Thursday, March 7, 2013

A Call For Action

Not often do I use this blog as a pulpit, but this is an important issue and something that could be avoided if enough anglers speak up. I fear that many Connecticut anglers don't realize what is at risk and by the time they find out, it could already be too late. So here is the skinny...

The Kensington State Fish Hatchery, one of only three CT DEEP hatcheries, will shut down due to budget cuts if we don't voice our opinions to the powers at be. The key is to make the State of Connecticut aware that this decision will ultimately cost us money instead of saving it by hurting fishing license sales and other spending by trout and salmon anglers. Every phone call, email and letter reiterating this message to members of the General Assembly's Appropriations Committee, specifically the Conservation & Development Subcommittee, will help our cause.
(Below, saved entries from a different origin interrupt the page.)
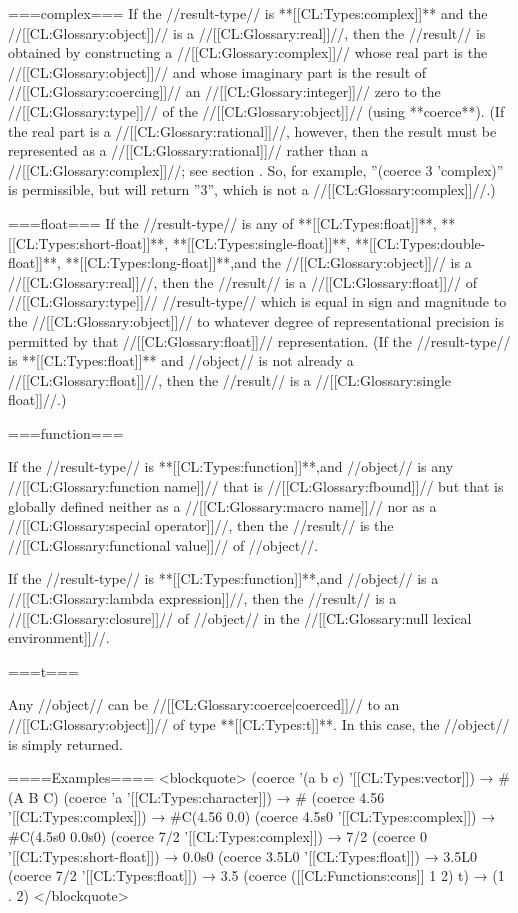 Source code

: ===complex===
If the //result-type// is **[[CL:Types:complex]]** and the //[[CL:Glossary:object]]// is a //[[CL:Glossary:real]]//, then the //result// is obtained by constructing a //[[CL:Glossary:complex]]// whose real part is the //[[CL:Glossary:object]]// and whose imaginary part is the result of //[[CL:Glossary:coercing]]// an //[[CL:Glossary:integer]]// zero to the //[[CL:Glossary:type]]// of the //[[CL:Glossary:object]]// (using **coerce**). (If the real part is a //[[CL:Glossary:rational]]//, however, then the result must be represented as a //[[CL:Glossary:rational]]// rather than a //[[CL:Glossary:complex]]//; see section {\secref\RuleOfCanonRepForComplexRationals}. So, for example, ''(coerce 3 'complex)'' is permissible, but will return ''3'', which is not a //[[CL:Glossary:complex]]//.)

===float===
If the //result-type// is any of **[[CL:Types:float]]**, **[[CL:Types:short-float]]**, **[[CL:Types:single-float]]**, **[[CL:Types:double-float]]**, **[[CL:Types:long-float]]**,and the //[[CL:Glossary:object]]// is a //[[CL:Glossary:real]]//, then the //result// is a //[[CL:Glossary:float]]// of //[[CL:Glossary:type]]// //result-type// which is equal in sign and magnitude to the //[[CL:Glossary:object]]// to whatever degree of representational precision is permitted by that //[[CL:Glossary:float]]// representation. (If the //result-type// is **[[CL:Types:float]]** and //object// is not already a //[[CL:Glossary:float]]//, then the //result// is a //[[CL:Glossary:single float]]//.)

===function===

If the //result-type// is **[[CL:Types:function]]**,and //object// is any //[[CL:Glossary:function name]]// that is //[[CL:Glossary:fbound]]// but that is globally defined neither as a //[[CL:Glossary:macro name]]// nor as a //[[CL:Glossary:special operator]]//, then the //result// is the //[[CL:Glossary:functional value]]// of //object//.

If the //result-type// is **[[CL:Types:function]]**,and //object// is a //[[CL:Glossary:lambda expression]]//, then the //result// is a //[[CL:Glossary:closure]]// of //object// in the //[[CL:Glossary:null lexical environment]]//.

===t===

Any //object// can be //[[CL:Glossary:coerce|coerced]]// to an //[[CL:Glossary:object]]// of type **[[CL:Types:t]]**. In this case, the //object// is simply returned.

====Examples====
<blockquote> 
(coerce '(a b c) '[[CL:Types:vector]]) → #(A B C) 
(coerce 'a '[[CL:Types:character]]) → #\A 
(coerce 4.56 '[[CL:Types:complex]]) → #C(4.56 0.0) 
(coerce 4.5s0 '[[CL:Types:complex]]) → #C(4.5s0 0.0s0) 
(coerce 7/2 '[[CL:Types:complex]]) → 7/2 
(coerce 0 '[[CL:Types:short-float]]) → 0.0s0 
(coerce 3.5L0 '[[CL:Types:float]]) → 3.5L0 
(coerce 7/2 '[[CL:Types:float]]) → 3.5 
(coerce ([[CL:Functions:cons]] 1 2) t) → (1 . 2) 
</blockquote>

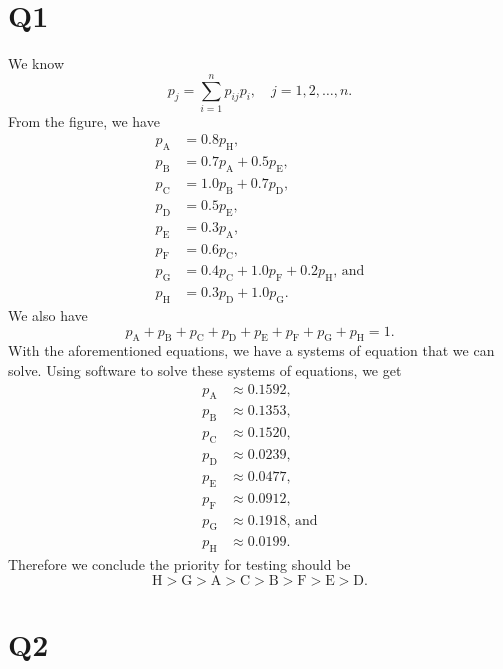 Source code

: \documentclass[12pt, letterpaper, titlepage]{article}
\begin{document}
 
\onehalfspacing

\section*{Q1}
We know
\begin{equation}
    p_j = \sum_{i=1}^{n}p_{ij}p_i, \quad j = 1,2,\ldots,n.
\end{equation}
From the figure, we have
\begin{align}
    p_\text{A} &= 0.8p_\text{H}, \\
    p_\text{B} &= 0.7p_\text{A} + 0.5p_\text{E}, \\
    p_\text{C} &= 1.0p_\text{B} + 0.7p_\text{D}, \\
    p_\text{D} &= 0.5p_\text{E}, \\
    p_\text{E} &= 0.3p_\text{A}, \\
    p_\text{F} &= 0.6p_\text{C}, \\
    p_\text{G} &= 0.4p_\text{C} + 1.0p_\text{F} + 0.2p_\text{H} \text{, and} \\
    p_\text{H} &= 0.3p_\text{D}+ 1.0p_\text{G}.
\end{align}
We also have
\begin{equation}
    p_\text{A} +
    p_\text{B} +
    p_\text{C} +
    p_\text{D} +
    p_\text{E} +
    p_\text{F} +
    p_\text{G} +
    p_\text{H} = 1.
\end{equation}
With the aforementioned equations, we have a systems of equation that we can solve. Using software to solve these systems of equations, we get 
\begin{align}
    p_\text{A} &\approx 0.1592, \\
    p_\text{B} &\approx 0.1353, \\
    p_\text{C} &\approx 0.1520, \\
    p_\text{D} &\approx 0.0239, \\
    p_\text{E} &\approx 0.0477, \\
    p_\text{F} &\approx 0.0912, \\
    p_\text{G} &\approx 0.1918 \text{, and} \\
    p_\text{H} &\approx 0.0199.
\end{align}
Therefore we conclude the priority for testing should be
\begin{equation}
    \text{H} > \text{G} > \text{A} > \text{C} > \text{B} > \text{F} > \text{E} > \text{D}.
\end{equation}

\section*{Q2}
\end{document}
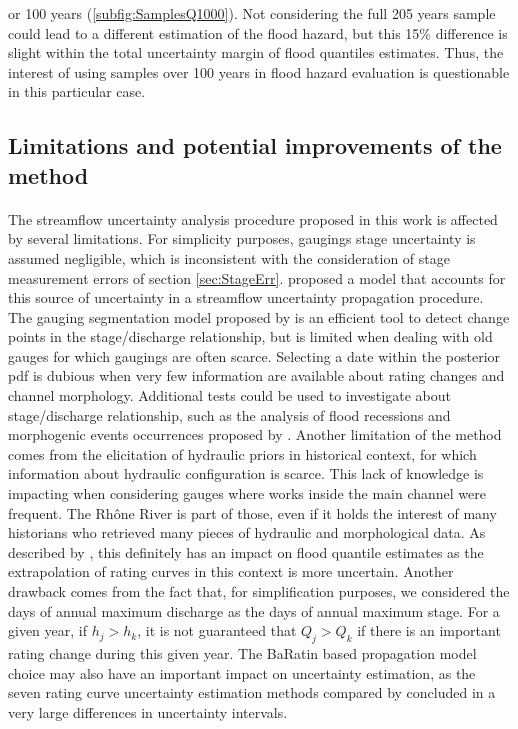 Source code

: \documentclass[11pt]{article}
\begin{document}
or 100 years (\ref{subfig:SamplesQ1000}). Not considering the full 205 years sample could lead to a different estimation of the flood hazard, but this 15\% difference is slight within the total uncertainty margin of flood quantiles estimates. Thus, the interest of using samples over 100 years in flood hazard evaluation is questionable in this particular case. 
    
    
    \subsection{Limitations and potential improvements of the method}
    \paragraph{}
    The streamflow uncertainty analysis procedure proposed in this work is affected by several limitations. For simplicity purposes, gaugings stage uncertainty is assumed negligible, which is inconsistent with the consideration of stage measurement errors of section \ref{sec:StageErr}. \citet{horner_impact_2018} proposed a model that accounts for this source of uncertainty in a streamflow uncertainty propagation procedure. The gauging segmentation model proposed by \citet{darienzo_detection_2021} is an efficient tool to detect change points in the stage/discharge relationship, but is limited when dealing with old gauges for which gaugings are often scarce. Selecting a date within the posterior pdf is dubious when very few information are available about rating changes and channel morphology. Additional tests could be used to investigate about stage/discharge relationship, such as the analysis of flood recessions and morphogenic events occurrences proposed by \citet{darienzo_detection_2021-1}. Another limitation of the method comes from the elicitation of hydraulic priors in historical context, for which information about hydraulic configuration is scarce. This lack of knowledge is impacting when considering gauges where works inside the main channel were frequent. The Rhône River is part of those, even if it holds the interest of many historians who retrieved many pieces of hydraulic and morphological data. As described by \citet{petersen-overleir_accounting_2009}, this definitely has an impact on flood quantile estimates as the extrapolation of rating curves in this context is more uncertain. Another drawback comes from the fact that, for simplification purposes, we considered the days of annual maximum discharge as the days of annual maximum stage. For a given year, if $h_{j} > h_{k}$, it is not guaranteed that $Q_{j} > Q_{k}$ if there is an important rating change during this given year. The BaRatin \citep{lecoz_quantification_2014} based propagation model choice may also have an important impact on uncertainty estimation, as the seven rating curve uncertainty estimation methods compared by \citet{kiang_comparison_2018} concluded in a very large differences in uncertainty intervals. 
\end{document}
In the fine print of the proposed State budget, the eighth bullet down on page 194 recommends reducing the number of state-run hatcheries (read: Kensignton) to the tune of saving $149,910. I realize the State has a spending problem and cuts need to be made somewhere, but should we really be cutting things that generate more money than they cost to run? I would argue that getting rid of everything this hatchery brings to the table could cost us much more than $150K. An uniformed legislator may look at the overall production of our three hatcheries and easily write off Kensington because it's responsible for only 10% of the trout stocked in Connecticut waters. However, this facility is a prime example of quality over quantity and you have to look deeper to find out what freshwater anglers would really lose.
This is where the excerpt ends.